## TRY IT
Go over the lines below, and when one contains the word "を参照してください", copy it.

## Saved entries

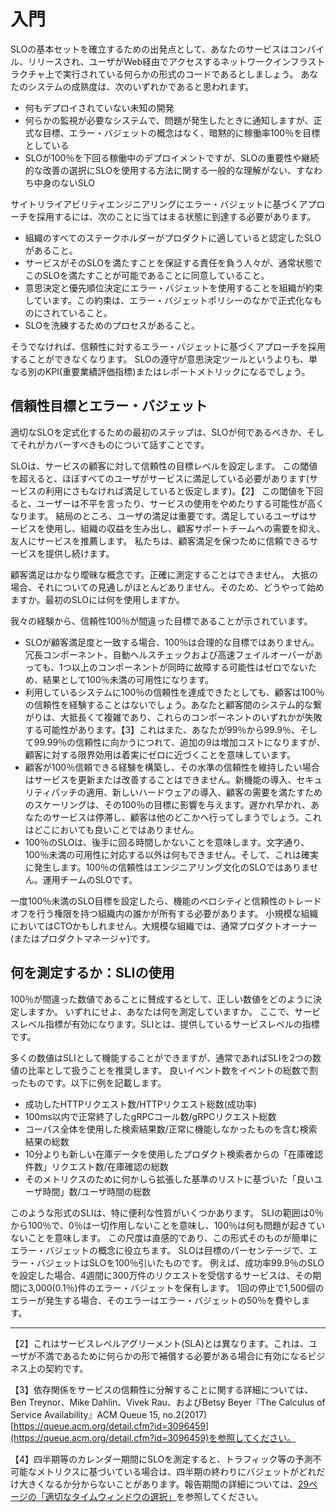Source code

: # 入門

SLOの基本セットを確立するための出発点として、あなたのサービスはコンパイル、リリースされ、ユーザがWeb経由でアクセスするネットワークインフラストラクチャ上で実行されている何らかの形式のコードであるとしましょう。
あなたのシステムの成熟度は、次のいずれかであると思われます。

* 何もデプロイされていない未知の開発
* 何らかの監視が必要なシステムで、問題が発生したときに通知しますが、正式な目標、エラー・バジェットの概念はなく、暗黙的に稼働率100％を目標としている
* SLOが100％を下回る稼働中のデプロイメントですが、SLOの重要性や継続的な改善の選択にSLOを使用する方法に関する一般的な理解がない、すなわち中身のないSLO

サイトリライアビリティエンジニアリングにエラー・バジェットに基づくアプローチを採用するには、次のことに当てはまる状態に到達する必要があります。

* 組織のすべてのステークホルダーがプロダクトに適していると認定したSLOがあること。
* サービスがそのSLOを満たすことを保証する責任を負う人々が、通常状態でこのSLOを満たすことが可能であることに同意していること。
* 意思決定と優先順位決定にエラー・バジェットを使用することを組織が約束しています。この約束は、エラー・バジェットポリシーのなかで正式化なものにされていること。
* SLOを洗練するためのプロセスがあること。

そうでなければ、信頼性に対するエラー・バジェットに基づくアプローチを採用することができなくなります。
SLOの遵守が意思決定ツールというよりも、単なる別のKPI(重要業績評価指標)またはレポートメトリックになるでしょう。

## 信頼性目標とエラー・バジェット

適切なSLOを定式化するための最初のステップは、SLOが何であるべきか、そしてそれがカバーすべきものについて話すことです。

SLOは、サービスの顧客に対して信頼性の目標レベルを設定します。
この閾値を超えると、ほぼすべてのユーザがサービスに満足している必要があります(サービスの利用にさもなければ満足していると仮定します)。【2】
この閾値を下回ると、ユーザーは不平を言ったり、サービスの使用をやめたりする可能性が高くなります。
結局のところ、ユーザの満足は重要です。満足しているユーザはサービスを使用し、組織の収益を生み出し、顧客サポートチームへの需要を抑え、友人にサービスを推薦します。
私たちは、顧客満足を保つために信頼できるサービスを提供し続けます。

顧客満足はかなり曖昧な概念です。正確に測定することはできません。
大抵の場合、それについての見通しがほとんどありません。そのため、どうやって始めますか。最初のSLOには何を使用しますか。

我々の経験から、信頼性100％が間違った目標であることが示されています。

* SLOが顧客満足度と一致する場合、100％は合理的な目標ではありません。冗長コンポーネント、自動ヘルスチェックおよび高速フェイルオーバーがあっても、1つ以上のコンポーネントが同時に故障する可能性はゼロでないため、結果として100％未満の可用性になります。
* 利用しているシステムに100％の信頼性を達成できたとしても、顧客は100％の信頼性を経験することはないでしょう。あなたと顧客間のシステム的な繋がりは、大抵長くて複雑であり、これらのコンポーネントのいずれかが失敗する可能性があります。【3】これはまた、あなたが99％から99.9％、そして99.99％の信頼性に向かうにつれて、追加の9は増加コストになりますが、顧客に対する限界効用は着実にゼロに近づくことを意味しています。
* 顧客が100％信頼できる経験を構築し、その水準の信頼性を維持したい場合はサービスを更新または改善することはできません。新機能の導入、セキュリティパッチの適用、新しいハードウェアの導入、顧客の需要を満たすためのスケーリングは、その100％の目標に影響を与えます。遅かれ早かれ、あなたのサービスは停滞し、顧客は他のどこかへ行ってしまうでしょう。これはどこにおいても良いことではありません。
* 100％のSLOは、後手に回る時間しかないことを意味します。文字通り、100％未満の可用性に対応する以外は何もできません。そして、これは確実に発生します。100％の信頼性はエンジニアリング文化のSLOではありません。運用チームのSLOです。

一度100％未満のSLO目標を設定したら、機能のベロシティと信頼性のトレードオフを行う権限を持つ組織内の誰かが所有する必要があります。
小規模な組織においてはCTOかもしれません。大規模な組織では、通常プロダクトオーナー(またはプロダクトマネージャ)です。

## 何を測定するか：SLIの使用

100％が間違った数値であることに賛成するとして、正しい数値をどのように決定しますか。
いずれにせよ、あなたは何を測定していますか。
ここで、サービスレベル指標が有効になります。SLIとは、提供しているサービスレベルの指標です。

多くの数値はSLIとして機能することができますが、通常であればSLIを2つの数値の比率として扱うことを推奨します。
良いイベント数をイベントの総数で割ったものです。以下に例を記載します。

* 成功したHTTPリクエスト数/HTTPリクエスト総数(成功率)
* 100ms以内で正常終了したgRPCコール数/gRPCリクエスト総数
* コーパス全体を使用した検索結果数/正常に機能しなかったものを含む検索結果の総数
* 10分よりも新しい在庫データを使用したプロダクト検索者からの「在庫確認件数」リクエスト数/在庫確認の総数
* そのメトリクスのために何かしら拡張した基準のリストに基づいた「良いユーザ時間」数/ユーザ時間の総数

このような形式のSLIは、特に便利な性質がいくつかあります。
SLIの範囲は0％から100％で、0％は一切作用しないことを意味し、100％は何も問題が起きていないことを意味します。
この尺度は直感的であり、この形式そのものが簡単にエラー・バジェットの概念に役立ちます。
SLOは目標のパーセンテージで、エラー・バジェットはSLOを100％引いたものです。
例えば、成功率99.9％のSLOを設定した場合、4週間に300万件のリクエストを受信するサービスは、その期間に3,000(0.1％)件のエラー・バジェットを保有します。
1回の停止で1,500個のエラーが発生する場合、そのエラーはエラー・バジェットの50％を費やします。

----------
【2】これはサービスレベルアグリーメント(SLA)とは異なります。これは、ユーザが不満であるために何らかの形で補償する必要がある場合に有効になるビジネス上の契約です。

【3】依存関係をサービスの信頼性に分解することに関する詳細については、Ben Treynor、Mike Dahlin、Vivek Rau、およびBetsy Beyer『The Calculus of Service Availability』ACM Queue 15, no.2(2017) [https://queue.acm.org/detail.cfm?id=3096459](https://queue.acm.org/detail.cfm?id=3096459)を参照してください。

【4】四半期等のカレンダー期間にSLOを測定すると、トラフィック等の予測不可能なメトリクスに基づいている場合は、四半期の終わりにバジェットがどれだけ大きくなるか分からないことがあります。報告期間の詳細については、[29ページの「適切なタイムウィンドウの選択」](../02_04_choosing-an-appropriate-time-window/README.md)を参照してください。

## WRITTEN ANSWER
【3】依存関係をサービスの信頼性に分解することに関する詳細については、Ben Treynor、Mike Dahlin、Vivek Rau、およびBetsy Beyer『The Calculus of Service Availability』ACM Queue 15, no.2(2017) [https://queue.acm.org/detail.cfm?id=3096459](https://queue.acm.org/detail.cfm?id=3096459)を参照してください。
【4】四半期等のカレンダー期間にSLOを測定すると、トラフィック等の予測不可能なメトリクスに基づいている場合は、四半期の終わりにバジェットがどれだけ大きくなるか分からないことがあります。報告期間の詳細については、[29ページの「適切なタイムウィンドウの選択」](../02_04_choosing-an-appropriate-time-window/README.md)を参照してください。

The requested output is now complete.